Thursday 18 August 2011

Wilderness Society calls for mine rejections in Cape York

Heather Beck
Thursday, August 18, 2011
© The Cairns Post

COAL mine boom in Cape York could provide an exciting opportunity to diversify the region 

The Wilderness Society has called for both Labor and the LNP to reject leases for coal mining in Cape York.

The environmental lobby group says there is a "disturbing" rise in applications for coal mining exploration, including on land surrounding one of Queensland's largest national parks, Rinyirru.

There are 19 coal exploration tenements on Cape York, with 12 applications made in the past month and a half.

One of the permits around Rinyirru has been applied for by Queensland billionaire Clive Palmer’s Waratah Coal.

Cook Shire Mayor Peter Scott has seen the benefit of the proposed coal mines and said many of the projects on the Cape were being driven by traditional owners.

"Up in Cook Shire we’re a very large shire with a very small population and income base,’’ Cr Scott said.

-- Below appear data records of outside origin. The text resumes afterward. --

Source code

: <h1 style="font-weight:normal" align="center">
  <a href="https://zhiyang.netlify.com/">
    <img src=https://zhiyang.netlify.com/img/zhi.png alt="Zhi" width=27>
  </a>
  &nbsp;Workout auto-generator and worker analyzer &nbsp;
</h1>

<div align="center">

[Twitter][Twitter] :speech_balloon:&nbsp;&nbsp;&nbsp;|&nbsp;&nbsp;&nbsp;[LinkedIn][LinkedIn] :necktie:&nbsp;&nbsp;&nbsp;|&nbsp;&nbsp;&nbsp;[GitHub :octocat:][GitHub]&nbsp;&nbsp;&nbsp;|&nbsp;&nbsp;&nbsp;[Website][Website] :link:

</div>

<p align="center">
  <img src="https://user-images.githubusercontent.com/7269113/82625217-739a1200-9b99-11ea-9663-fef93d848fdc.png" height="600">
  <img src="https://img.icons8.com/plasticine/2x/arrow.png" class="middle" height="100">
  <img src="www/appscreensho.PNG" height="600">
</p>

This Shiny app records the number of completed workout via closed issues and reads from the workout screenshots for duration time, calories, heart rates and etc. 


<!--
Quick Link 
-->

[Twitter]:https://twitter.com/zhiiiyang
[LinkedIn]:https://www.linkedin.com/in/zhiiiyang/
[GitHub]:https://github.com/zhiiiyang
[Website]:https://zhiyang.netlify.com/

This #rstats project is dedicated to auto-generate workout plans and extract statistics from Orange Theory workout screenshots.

"We rely very much on seasonal tourism with a bit of agriculture and horticulture thrown in, so anything that can provide us with a sustainable income and allow us to diversify our income is very exciting."

He said the means of accessing the coal would be through portal long wall mining, which has less environmental impact than large open-cast mines.

"The traditional owners up there are also very much in tune with the land and what happens to it," he said.

"And at council, any proposal that comes to us has to meet 80 pieces of legislation, that’s the degree of protection that’s out there at the moment."

Wilderness Society campaigner Gavan McFadzean said any coal mining operations in the region could undermine the Queensland and Federal governments’ efforts to have Cape York declared a World Heritage Area.

"Cape York Peninsula has become the next big target for the coal industry,’’ he said.

"The sick irony is that while the community has been working hard on protecting the World Heritage values of Cape York Peninsula, the coal industry is busy plotting to dig up the very same areas."

Mining Minister Stirling Hinchinliffe said no decisions had been made whether to grant or reject the applications.